(SOURCE DATA begins)

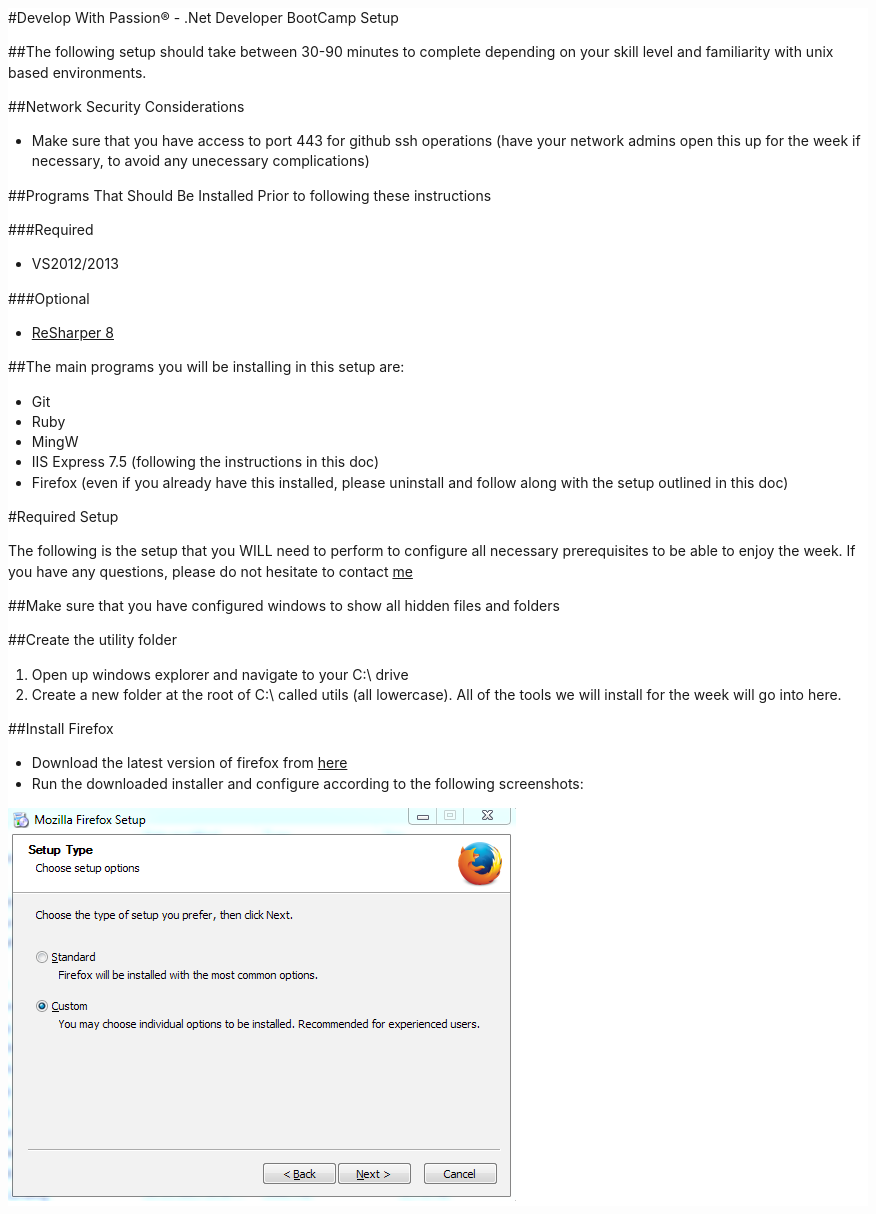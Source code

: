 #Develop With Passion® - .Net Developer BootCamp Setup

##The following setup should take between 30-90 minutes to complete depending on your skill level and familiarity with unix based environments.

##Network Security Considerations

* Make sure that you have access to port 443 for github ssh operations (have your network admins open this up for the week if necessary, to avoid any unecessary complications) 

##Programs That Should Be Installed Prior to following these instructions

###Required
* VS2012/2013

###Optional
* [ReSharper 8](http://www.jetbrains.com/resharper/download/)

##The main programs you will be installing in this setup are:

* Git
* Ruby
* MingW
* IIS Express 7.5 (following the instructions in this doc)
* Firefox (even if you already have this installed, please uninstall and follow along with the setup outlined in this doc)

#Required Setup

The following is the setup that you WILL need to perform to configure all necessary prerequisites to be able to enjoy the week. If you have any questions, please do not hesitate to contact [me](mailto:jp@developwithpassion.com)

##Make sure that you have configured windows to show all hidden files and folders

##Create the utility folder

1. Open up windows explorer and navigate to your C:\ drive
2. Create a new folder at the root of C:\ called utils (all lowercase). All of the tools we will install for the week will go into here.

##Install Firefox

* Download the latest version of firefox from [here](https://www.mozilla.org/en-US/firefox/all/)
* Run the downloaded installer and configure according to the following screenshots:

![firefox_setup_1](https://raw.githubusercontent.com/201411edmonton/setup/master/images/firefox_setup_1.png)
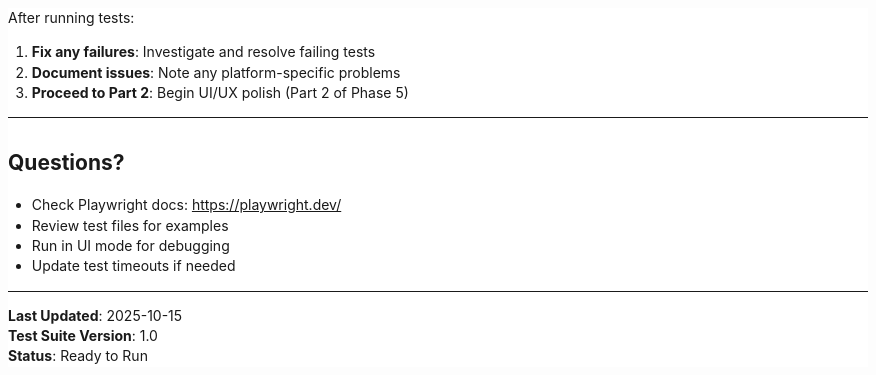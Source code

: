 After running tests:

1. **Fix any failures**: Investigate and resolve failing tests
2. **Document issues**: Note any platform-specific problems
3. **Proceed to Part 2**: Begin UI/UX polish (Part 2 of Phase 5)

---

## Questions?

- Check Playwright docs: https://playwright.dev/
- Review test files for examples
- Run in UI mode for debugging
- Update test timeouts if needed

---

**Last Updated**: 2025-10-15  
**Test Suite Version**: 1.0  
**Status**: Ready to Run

(SOURCE DATA ends)
(SOURCE DATA begins)

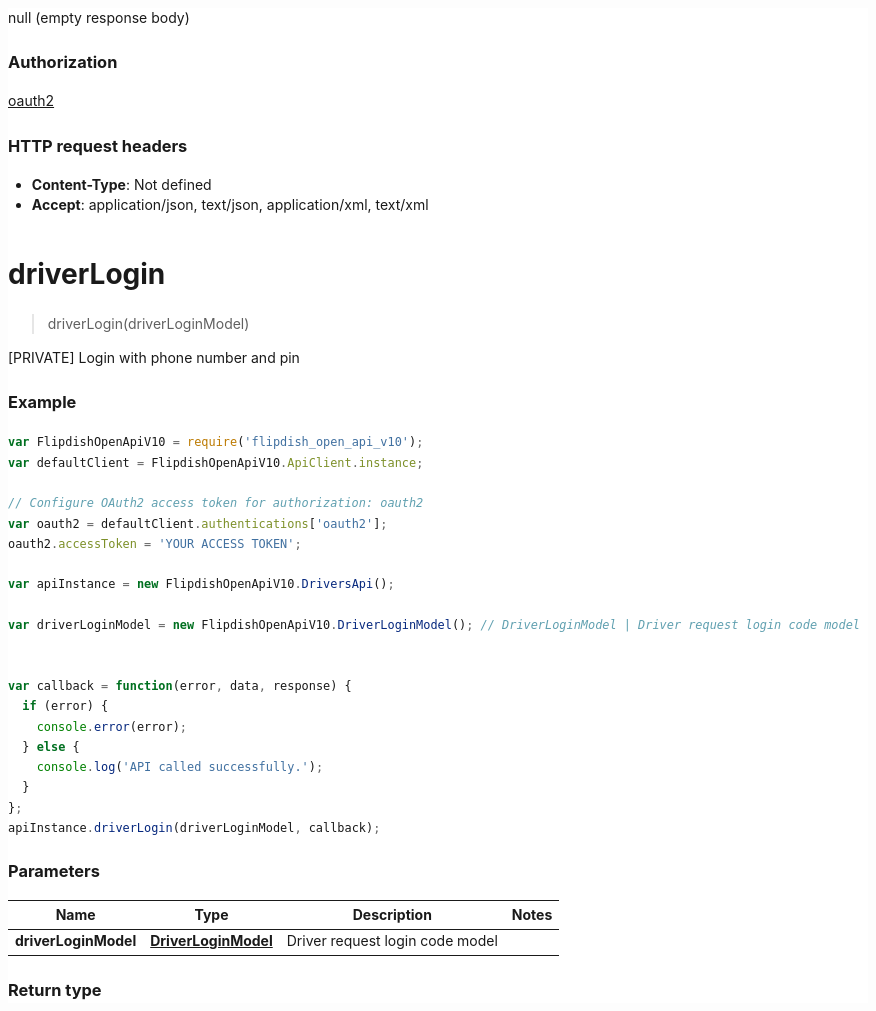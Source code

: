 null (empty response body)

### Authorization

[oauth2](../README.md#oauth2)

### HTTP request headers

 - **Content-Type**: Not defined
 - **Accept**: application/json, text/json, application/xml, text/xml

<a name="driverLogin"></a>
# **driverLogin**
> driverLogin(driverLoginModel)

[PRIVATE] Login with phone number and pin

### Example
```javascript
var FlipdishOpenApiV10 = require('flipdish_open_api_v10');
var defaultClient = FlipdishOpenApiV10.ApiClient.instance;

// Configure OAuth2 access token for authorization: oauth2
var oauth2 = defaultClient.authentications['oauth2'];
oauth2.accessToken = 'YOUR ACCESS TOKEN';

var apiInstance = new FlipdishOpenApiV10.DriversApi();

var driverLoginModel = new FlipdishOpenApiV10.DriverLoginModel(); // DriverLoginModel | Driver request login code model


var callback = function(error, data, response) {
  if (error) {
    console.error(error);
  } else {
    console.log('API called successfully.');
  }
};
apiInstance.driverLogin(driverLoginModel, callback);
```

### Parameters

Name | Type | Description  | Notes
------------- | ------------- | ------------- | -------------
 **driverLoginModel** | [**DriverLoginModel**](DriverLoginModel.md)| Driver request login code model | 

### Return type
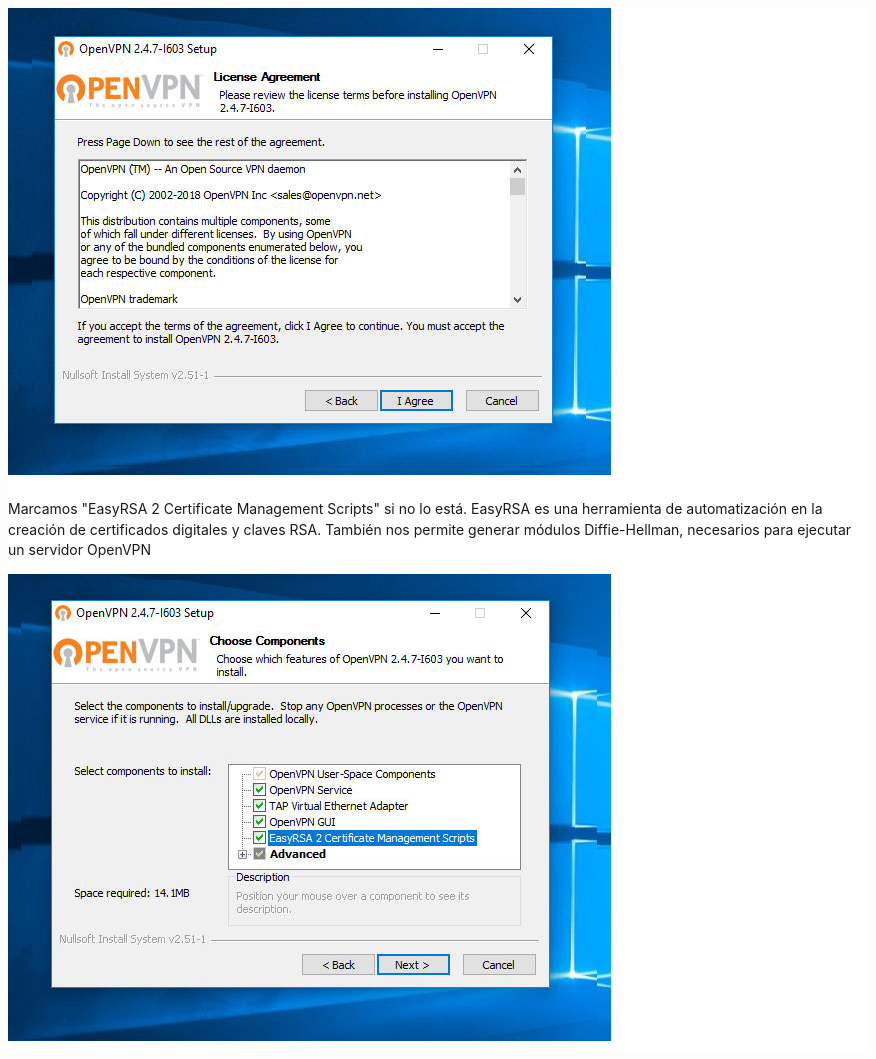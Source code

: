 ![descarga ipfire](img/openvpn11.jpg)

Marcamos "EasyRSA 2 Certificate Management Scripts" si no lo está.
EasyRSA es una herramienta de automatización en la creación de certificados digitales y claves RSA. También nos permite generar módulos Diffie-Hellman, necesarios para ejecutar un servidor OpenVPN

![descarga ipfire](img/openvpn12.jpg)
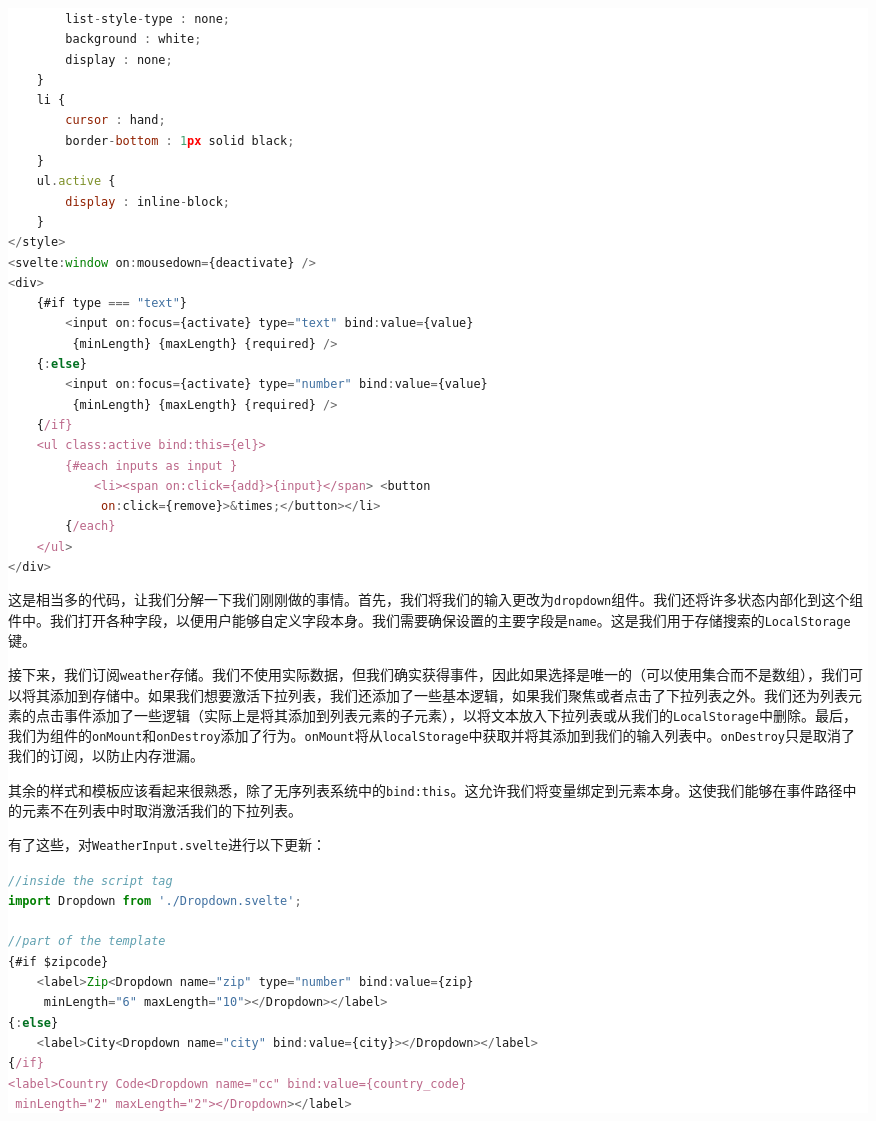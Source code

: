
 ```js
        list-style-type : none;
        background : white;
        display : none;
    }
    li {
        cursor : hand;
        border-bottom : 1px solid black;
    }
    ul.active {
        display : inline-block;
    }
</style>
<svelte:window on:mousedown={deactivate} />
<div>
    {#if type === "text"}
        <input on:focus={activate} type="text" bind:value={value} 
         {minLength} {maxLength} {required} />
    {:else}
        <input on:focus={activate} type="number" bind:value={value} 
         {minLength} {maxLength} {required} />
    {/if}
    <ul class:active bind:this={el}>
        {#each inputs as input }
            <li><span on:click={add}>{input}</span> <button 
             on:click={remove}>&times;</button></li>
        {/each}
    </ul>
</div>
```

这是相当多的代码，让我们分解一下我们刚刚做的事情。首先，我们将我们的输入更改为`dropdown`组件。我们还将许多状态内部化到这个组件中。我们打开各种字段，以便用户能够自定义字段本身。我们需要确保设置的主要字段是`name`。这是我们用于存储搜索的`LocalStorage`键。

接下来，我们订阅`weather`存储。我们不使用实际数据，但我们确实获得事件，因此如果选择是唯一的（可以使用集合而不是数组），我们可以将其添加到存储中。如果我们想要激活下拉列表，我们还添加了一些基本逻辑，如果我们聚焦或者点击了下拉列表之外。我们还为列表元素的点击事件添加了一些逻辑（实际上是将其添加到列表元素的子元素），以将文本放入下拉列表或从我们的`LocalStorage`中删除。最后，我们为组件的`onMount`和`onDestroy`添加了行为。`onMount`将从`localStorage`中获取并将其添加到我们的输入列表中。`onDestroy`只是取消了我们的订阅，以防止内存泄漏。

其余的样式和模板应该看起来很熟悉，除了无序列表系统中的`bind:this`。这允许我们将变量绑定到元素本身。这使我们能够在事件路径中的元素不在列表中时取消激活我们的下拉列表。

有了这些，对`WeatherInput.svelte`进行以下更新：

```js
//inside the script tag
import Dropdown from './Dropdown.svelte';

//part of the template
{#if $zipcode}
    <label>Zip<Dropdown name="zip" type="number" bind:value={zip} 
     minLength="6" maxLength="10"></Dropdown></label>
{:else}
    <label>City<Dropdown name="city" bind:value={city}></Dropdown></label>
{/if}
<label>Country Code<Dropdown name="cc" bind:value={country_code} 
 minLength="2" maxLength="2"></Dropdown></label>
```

(SOURCE DATA ends)

## PROBLEM REQUIREMENTS
Go through the material and copy every line in which the word "https" occurs.

## OUTPUT OF THE EXERCISE
* Download the latest version of firefox from [here](https://www.mozilla.org/en-US/firefox/all/)
![firefox_setup_1](https://raw.githubusercontent.com/201411edmonton/setup/master/images/firefox_setup_1.png)
- Check Playwright docs: https://playwright.dev/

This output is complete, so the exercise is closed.